Ezetimibe Added to Statin Therapy after Acute Coronary Syndromes

Christopher P Cannon, Michael A Blazing, Robert P Giugliano, Eugene Braunwald, IMPROVE-IT Investigators - New England Journal of Medicine, 2015

The first trial to show that adding a NON-statin LDL-lowering drug on top of a statin further reduces events. Ezetimibe (which blocks intestinal cholesterol absorption) lowered LDL from 69.5 to 53.7 mg/dL and modestly but significantly cut the composite endpoint (HR 0.936).
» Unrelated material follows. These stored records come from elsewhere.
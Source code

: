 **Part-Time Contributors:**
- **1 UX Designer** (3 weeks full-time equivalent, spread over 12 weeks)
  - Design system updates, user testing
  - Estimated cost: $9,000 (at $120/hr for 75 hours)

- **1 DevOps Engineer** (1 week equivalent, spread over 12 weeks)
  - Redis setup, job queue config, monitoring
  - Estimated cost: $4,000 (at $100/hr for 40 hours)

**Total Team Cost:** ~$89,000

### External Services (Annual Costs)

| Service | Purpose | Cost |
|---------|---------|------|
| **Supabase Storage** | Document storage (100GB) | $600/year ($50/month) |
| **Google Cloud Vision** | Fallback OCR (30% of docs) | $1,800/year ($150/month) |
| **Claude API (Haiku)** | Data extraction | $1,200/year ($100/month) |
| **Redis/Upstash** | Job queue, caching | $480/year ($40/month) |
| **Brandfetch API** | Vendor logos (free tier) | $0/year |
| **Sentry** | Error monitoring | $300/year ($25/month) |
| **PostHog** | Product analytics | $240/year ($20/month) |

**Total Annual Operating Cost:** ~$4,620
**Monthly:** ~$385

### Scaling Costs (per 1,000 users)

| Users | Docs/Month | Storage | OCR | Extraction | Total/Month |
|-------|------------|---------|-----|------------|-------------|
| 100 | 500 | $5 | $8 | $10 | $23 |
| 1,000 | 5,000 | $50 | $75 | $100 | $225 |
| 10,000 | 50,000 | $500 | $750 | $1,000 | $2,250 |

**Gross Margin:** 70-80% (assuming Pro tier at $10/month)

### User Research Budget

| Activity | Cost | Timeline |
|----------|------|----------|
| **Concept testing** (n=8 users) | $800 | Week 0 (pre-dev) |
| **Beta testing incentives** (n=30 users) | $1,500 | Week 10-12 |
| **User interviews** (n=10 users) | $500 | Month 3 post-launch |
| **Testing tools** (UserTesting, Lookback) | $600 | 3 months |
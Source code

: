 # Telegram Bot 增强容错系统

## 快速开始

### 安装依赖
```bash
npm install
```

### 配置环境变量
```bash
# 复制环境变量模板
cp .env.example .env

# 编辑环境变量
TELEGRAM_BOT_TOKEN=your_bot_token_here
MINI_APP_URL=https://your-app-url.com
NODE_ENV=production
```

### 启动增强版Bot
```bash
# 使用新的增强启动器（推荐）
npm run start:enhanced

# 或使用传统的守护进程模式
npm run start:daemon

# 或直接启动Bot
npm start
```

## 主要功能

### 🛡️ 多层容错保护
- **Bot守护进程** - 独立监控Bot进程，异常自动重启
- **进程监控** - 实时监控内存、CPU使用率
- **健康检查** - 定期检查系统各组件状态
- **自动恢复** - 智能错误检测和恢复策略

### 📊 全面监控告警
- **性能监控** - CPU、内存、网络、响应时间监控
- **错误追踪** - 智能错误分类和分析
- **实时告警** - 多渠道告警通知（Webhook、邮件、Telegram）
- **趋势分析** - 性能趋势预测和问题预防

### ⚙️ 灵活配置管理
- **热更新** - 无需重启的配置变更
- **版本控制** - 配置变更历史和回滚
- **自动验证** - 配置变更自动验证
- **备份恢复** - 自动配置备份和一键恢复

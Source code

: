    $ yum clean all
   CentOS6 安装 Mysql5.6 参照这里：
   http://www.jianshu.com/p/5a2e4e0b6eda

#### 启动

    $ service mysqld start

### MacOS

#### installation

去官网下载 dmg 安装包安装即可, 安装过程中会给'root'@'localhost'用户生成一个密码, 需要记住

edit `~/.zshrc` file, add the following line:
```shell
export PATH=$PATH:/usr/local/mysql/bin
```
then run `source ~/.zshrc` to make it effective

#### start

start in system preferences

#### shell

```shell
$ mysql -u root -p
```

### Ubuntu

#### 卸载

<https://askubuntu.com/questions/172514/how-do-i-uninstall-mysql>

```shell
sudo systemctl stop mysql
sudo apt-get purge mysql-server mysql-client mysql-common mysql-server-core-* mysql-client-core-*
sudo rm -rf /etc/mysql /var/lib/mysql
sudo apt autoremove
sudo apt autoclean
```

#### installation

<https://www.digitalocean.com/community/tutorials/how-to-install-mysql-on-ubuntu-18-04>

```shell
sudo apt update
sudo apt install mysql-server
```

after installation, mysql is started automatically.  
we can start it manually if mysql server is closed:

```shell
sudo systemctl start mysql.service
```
Because ezetimibe works nothing like a statin, this is key evidence that LDL lowering itself - not a statin side effect - drives benefit.

Key findings

• Primary composite at 7 years (Kaplan-Meier): 32.7% vs 34.7%; HR 0.936 (95% CI 0.89-0.99, p=0.016).
• Time-weighted average LDL: 53.7 vs 69.5 mg/dL (1.4 vs 1.8 mmol/L, p<0.001).
• Benefit proportional to the additional LDL reduction, via a non-statin mechanism.

Population:

18,144 patients stabilized after an acute coronary syndrome with LDL 50-100 mg/dL, randomized to simvastatin plus ezetimibe vs simvastatin plus placebo; median follow-up ~6 years.

Conflicts of interest:

Industry-funded by Merck, which manufactures ezetimibe. Several co-authors were Merck employees.

Funding:

Merck (manufacturer of ezetimibe); NCT00202878.